| Task item |
Read through the data below and state how many of its lines contain the word "search", adding nothing.

| Dataset content |
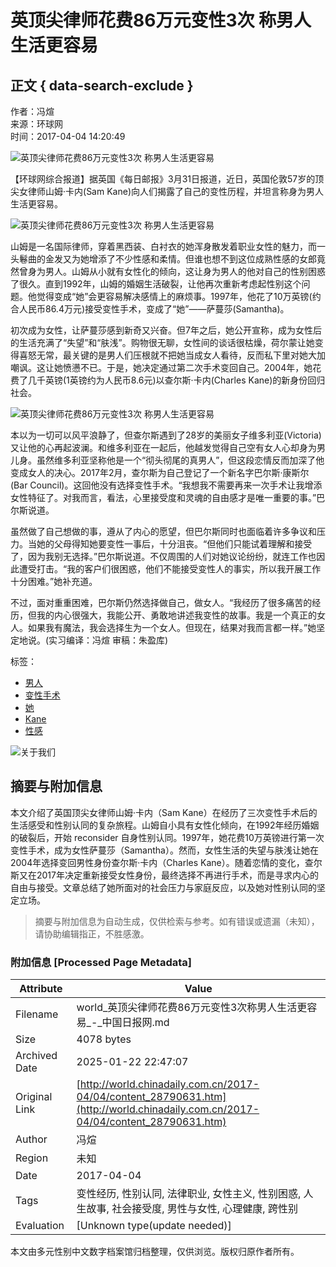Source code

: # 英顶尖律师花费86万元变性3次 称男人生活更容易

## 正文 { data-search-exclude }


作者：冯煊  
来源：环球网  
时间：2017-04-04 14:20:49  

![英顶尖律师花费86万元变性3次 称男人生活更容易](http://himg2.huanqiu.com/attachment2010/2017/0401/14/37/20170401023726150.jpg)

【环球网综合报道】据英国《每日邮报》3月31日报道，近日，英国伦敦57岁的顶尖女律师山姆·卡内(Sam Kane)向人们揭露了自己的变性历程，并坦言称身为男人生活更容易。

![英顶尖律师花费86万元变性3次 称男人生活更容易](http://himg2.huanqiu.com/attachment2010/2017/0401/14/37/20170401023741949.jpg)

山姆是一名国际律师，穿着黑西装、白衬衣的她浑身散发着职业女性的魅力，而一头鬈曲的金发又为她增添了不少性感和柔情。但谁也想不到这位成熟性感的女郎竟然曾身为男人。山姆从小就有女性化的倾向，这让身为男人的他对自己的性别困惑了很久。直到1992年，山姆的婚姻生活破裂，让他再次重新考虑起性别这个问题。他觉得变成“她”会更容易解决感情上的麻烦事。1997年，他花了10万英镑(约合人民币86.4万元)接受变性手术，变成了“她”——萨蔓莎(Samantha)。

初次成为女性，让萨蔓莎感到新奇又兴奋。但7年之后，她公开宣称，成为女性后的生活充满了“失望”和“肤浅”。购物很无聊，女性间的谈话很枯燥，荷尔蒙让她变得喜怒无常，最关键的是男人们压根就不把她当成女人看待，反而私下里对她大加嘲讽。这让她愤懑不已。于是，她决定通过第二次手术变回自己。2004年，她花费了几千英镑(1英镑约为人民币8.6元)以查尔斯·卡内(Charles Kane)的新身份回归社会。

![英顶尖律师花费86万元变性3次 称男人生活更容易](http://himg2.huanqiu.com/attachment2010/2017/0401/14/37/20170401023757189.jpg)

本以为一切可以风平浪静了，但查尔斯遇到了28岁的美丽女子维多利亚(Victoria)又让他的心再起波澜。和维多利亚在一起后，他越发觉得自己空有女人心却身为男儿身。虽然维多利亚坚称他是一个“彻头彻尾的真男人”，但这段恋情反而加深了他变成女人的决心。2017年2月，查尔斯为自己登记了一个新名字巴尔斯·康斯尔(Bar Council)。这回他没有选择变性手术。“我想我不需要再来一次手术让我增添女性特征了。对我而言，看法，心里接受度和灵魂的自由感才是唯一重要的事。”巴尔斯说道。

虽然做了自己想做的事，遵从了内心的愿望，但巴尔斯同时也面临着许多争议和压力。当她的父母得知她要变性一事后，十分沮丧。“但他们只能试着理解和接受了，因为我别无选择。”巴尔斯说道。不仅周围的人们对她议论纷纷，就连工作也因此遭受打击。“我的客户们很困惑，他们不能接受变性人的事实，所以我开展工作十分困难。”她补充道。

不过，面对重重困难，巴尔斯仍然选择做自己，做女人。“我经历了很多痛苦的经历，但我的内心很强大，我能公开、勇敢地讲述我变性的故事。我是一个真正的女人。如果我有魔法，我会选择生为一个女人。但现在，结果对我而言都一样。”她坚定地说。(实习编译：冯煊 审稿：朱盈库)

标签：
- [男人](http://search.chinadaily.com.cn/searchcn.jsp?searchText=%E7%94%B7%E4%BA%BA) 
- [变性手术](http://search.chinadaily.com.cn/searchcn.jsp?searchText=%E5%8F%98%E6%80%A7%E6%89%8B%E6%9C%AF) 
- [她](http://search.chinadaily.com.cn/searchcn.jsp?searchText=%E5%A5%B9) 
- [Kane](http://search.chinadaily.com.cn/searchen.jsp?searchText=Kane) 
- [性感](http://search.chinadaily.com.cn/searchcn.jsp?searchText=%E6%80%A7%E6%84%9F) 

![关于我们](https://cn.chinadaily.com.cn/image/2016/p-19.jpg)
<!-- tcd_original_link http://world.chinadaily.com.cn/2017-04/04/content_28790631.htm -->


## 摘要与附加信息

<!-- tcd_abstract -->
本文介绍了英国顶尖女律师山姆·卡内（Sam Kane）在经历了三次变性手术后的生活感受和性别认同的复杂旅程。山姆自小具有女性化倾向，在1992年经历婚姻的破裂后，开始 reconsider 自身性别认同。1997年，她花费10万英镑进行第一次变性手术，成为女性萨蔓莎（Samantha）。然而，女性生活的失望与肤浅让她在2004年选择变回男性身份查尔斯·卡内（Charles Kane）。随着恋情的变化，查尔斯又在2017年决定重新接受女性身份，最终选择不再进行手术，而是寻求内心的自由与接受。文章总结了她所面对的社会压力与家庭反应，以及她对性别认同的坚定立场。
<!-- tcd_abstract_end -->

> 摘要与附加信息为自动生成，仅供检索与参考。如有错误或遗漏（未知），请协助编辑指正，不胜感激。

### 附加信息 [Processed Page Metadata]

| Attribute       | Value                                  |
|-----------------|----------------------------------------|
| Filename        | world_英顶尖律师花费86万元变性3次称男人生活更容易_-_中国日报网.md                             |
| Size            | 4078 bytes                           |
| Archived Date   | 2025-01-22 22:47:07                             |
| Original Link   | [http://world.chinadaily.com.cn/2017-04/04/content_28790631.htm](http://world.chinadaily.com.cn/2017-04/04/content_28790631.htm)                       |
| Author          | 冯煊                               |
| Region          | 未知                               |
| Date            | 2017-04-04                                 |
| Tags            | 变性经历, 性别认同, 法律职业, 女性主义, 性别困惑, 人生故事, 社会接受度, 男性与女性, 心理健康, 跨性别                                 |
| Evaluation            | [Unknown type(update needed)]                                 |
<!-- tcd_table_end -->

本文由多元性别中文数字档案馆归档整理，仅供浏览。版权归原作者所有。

| The answer |
6